#### [WORK TO COMPLETE]
Return the following from the records below: each line, word for word, starting with the line that contains "## How to Install" and going on through the line that contains "To use the app, you", with nothing outside that range.

Items from a data source:
★ ★ ★

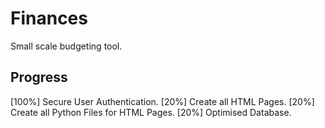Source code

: # Finances
Small scale budgeting tool.

## Progress
[100%] Secure User Authentication.
[20%] Create all HTML Pages.
[20%] Create all Python Files for HTML Pages.
[20%] Optimised Database.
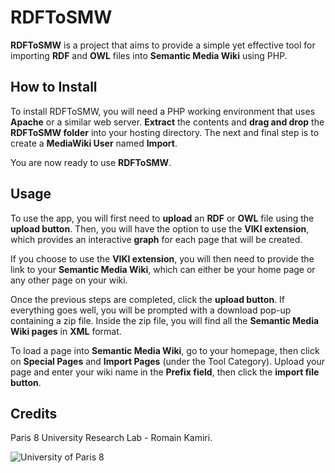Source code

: # RDFToSMW

**RDFToSMW** is a project that aims to provide a simple yet effective tool for importing **RDF** and **OWL** files into **Semantic Media Wiki** using PHP.

## How to Install

To install RDFToSMW, you will need a PHP working environment that uses **Apache** or a similar web server. **Extract** the contents and **drag and drop** the **RDFToSMW folder** into your hosting directory. The next and final step is to create a **MediaWiki User** named **Import**.

You are now ready to use **RDFToSMW**.

## Usage

To use the app, you will first need to **upload** an **RDF** or **OWL** file using the **upload button**. Then, you will have the option to use the **VIKI extension**, which provides an interactive **graph** for each page that will be created.

If you choose to use the **VIKI extension**, you will then need to provide the link to your **Semantic Media Wiki**, which can either be your home page or any other page on your wiki.

Once the previous steps are completed, click the **upload button**. If everything goes well, you will be prompted with a download pop-up containing a zip file. Inside the zip file, you will find all the **Semantic Media Wiki pages** in **XML** format.

To load a page into **Semantic Media Wiki**, go to your homepage, then click on **Special Pages** and **Import Pages** (under the Tool Category). Upload your page and enter your wiki name in the **Prefix field**, then click the **import file button**.

## Credits

Paris 8 University Research Lab - Romain Kamiri.

![University of Paris 8](https://www.lesdechargeurs.fr/sites/default/files/styles/large/public/partenaires/logo/logo_partenaire-8.jpg?itok=UdRb1xWE)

★ ★ ★

#### [WRITTEN ANSWER]
## How to Install

To install RDFToSMW, you will need a PHP working environment that uses **Apache** or a similar web server. **Extract** the contents and **drag and drop** the **RDFToSMW folder** into your hosting directory. The next and final step is to create a **MediaWiki User** named **Import**.

You are now ready to use **RDFToSMW**.

## Usage

To use the app, you will first need to **upload** an **RDF** or **OWL** file using the **upload button**. Then, you will have the option to use the **VIKI extension**, which provides an interactive **graph** for each page that will be created.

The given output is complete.